Task objective
In the records that come next, find every line with "buildsbt". Return those lines.

==*==

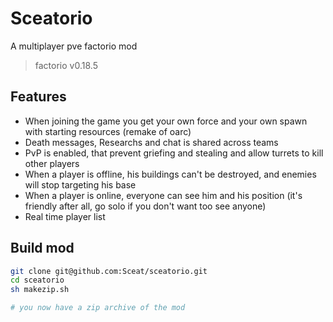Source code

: # Sceatorio
A multiplayer pve factorio mod

>  factorio v0.18.5

## Features

- When joining the game you get your own force and your own spawn with starting resources (remake of oarc)
- Death messages, Researchs and chat is shared across teams
- PvP is enabled, that prevent griefing and stealing and allow turrets to kill other players
- When a player is offline, his buildings can't be destroyed, and enemies will stop targeting his base
- When a player is online, everyone can see him and his position (it's friendly after all, go solo if you don't want too see anyone)
- Real time player list

## Build mod

```sh
git clone git@github.com:Sceat/sceatorio.git
cd sceatorio
sh makezip.sh

# you now have a zip archive of the mod
```
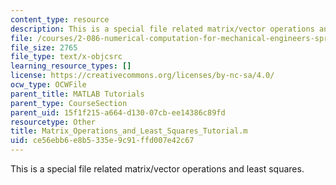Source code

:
 ```yaml
---
content_type: resource
description: This is a special file related matrix/vector operations and least squares.
file: /courses/2-086-numerical-computation-for-mechanical-engineers-spring-2013/ce56ebb6e8b5335e9c91ffd007e42c67_Matrix_Operations_and_Least_Squares_Tutorial.m
file_size: 2765
file_type: text/x-objcsrc
learning_resource_types: []
license: https://creativecommons.org/licenses/by-nc-sa/4.0/
ocw_type: OCWFile
parent_title: MATLAB Tutorials
parent_type: CourseSection
parent_uid: 15f1f215-a664-d130-07cb-ee14386c89fd
resourcetype: Other
title: Matrix_Operations_and_Least_Squares_Tutorial.m
uid: ce56ebb6-e8b5-335e-9c91-ffd007e42c67
---
```

This is a special file related matrix/vector operations and least squares.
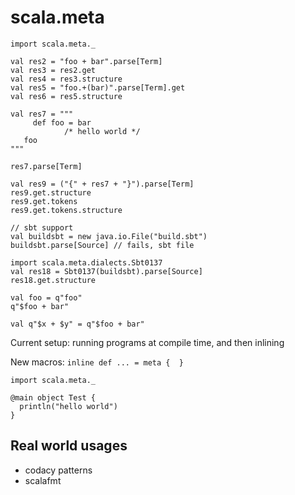 # scala.meta

```tut
import scala.meta._

val res2 = "foo + bar".parse[Term]
val res3 = res2.get
val res4 = res3.structure
val res5 = "foo.+(bar)".parse[Term].get
val res6 = res5.structure

val res7 = """
     def foo = bar
            /* hello world */
   foo
"""

res7.parse[Term]

val res9 = ("{" + res7 + "}").parse[Term]
res9.get.structure
res9.get.tokens
res9.get.tokens.structure

// sbt support
val buildsbt = new java.io.File("build.sbt")
buildsbt.parse[Source] // fails, sbt file

import scala.meta.dialects.Sbt0137
val res18 = Sbt0137(buildsbt).parse[Source]
res18.get.structure

val foo = q"foo"
q"$foo + bar"

val q"$x + $y" = q"$foo + bar"
```

Current setup: running programs at compile time, and then inlining

New macros: `inline def ... = meta {  }`

```
import scala.meta._

@main object Test {
  println("hello world")
}
```

## Real world usages

* codacy patterns
* scalafmt

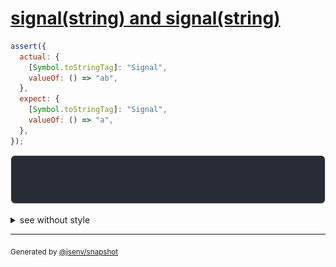 # [signal(string) and signal(string)](../../wrapped_value.test.js#L257)

```js
assert({
  actual: {
    [Symbol.toStringTag]: "Signal",
    valueOf: () => "ab",
  },
  expect: {
    [Symbol.toStringTag]: "Signal",
    valueOf: () => "a",
  },
});
```

![img](throw.svg)

<details>
  <summary>see without style</summary>

```console
AssertionError: actual and expect are different

actual: Signal("ab")
expect: Signal("a")
```

</details>

---
<sub>
  Generated by <a href="https://github.com/jsenv/core/tree/main/packages/independent/snapshot">@jsenv/snapshot</a>
</sub>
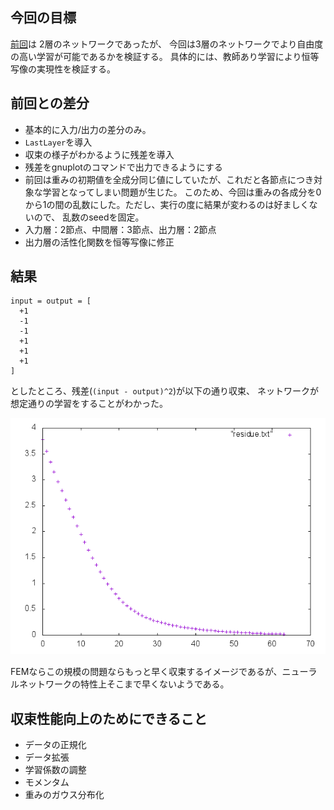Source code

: ## 今回の目標
[前回](https://github.com/sergeant-wizard/neural_network/tree/master/back_propagation_20150630)は
2層のネットワークであったが、
今回は3層のネットワークでより自由度の高い学習が可能であるかを検証する。
具体的には、教師あり学習により恒等写像の実現性を検証する。

## 前回との差分
- 基本的に入力/出力の差分のみ。
- `LastLayer`を導入
- 収束の様子がわかるように残差を導入
- 残差をgnuplotのコマンドで出力できるようにする
- 前回は重みの初期値を全成分同じ値にしていたが、これだと各節点につき対象な学習となってしまい問題が生じた。
  このため、今回は重みの各成分を0から1の間の乱数にした。ただし、実行の度に結果が変わるのは好ましくないので、
  乱数のseedを固定。
- 入力層：2節点、中間層：3節点、出力層：2節点
- 出力層の活性化関数を恒等写像に修正

## 結果
```
input = output = [
  +1
  -1
  -1
  +1
  +1
  +1
]
```
としたところ、残差(`(input - output)^2`)が以下の通り収束、
ネットワークが想定通りの学習をすることがわかった。

![residue](https://github.com/sergeant-wizard/neural_network/blob/master/back_propagation_20150701/residue.png)

FEMならこの規模の問題ならもっと早く収束するイメージであるが、ニューラルネットワークの特性上そこまで早くないようである。

## 収束性能向上のためにできること
- データの正規化
- データ拡張
- 学習係数の調整
- モメンタム
- 重みのガウス分布化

==*==

Output for this task
val buildsbt = new java.io.File("build.sbt")
buildsbt.parse[Source] // fails, sbt file
val res18 = Sbt0137(buildsbt).parse[Source]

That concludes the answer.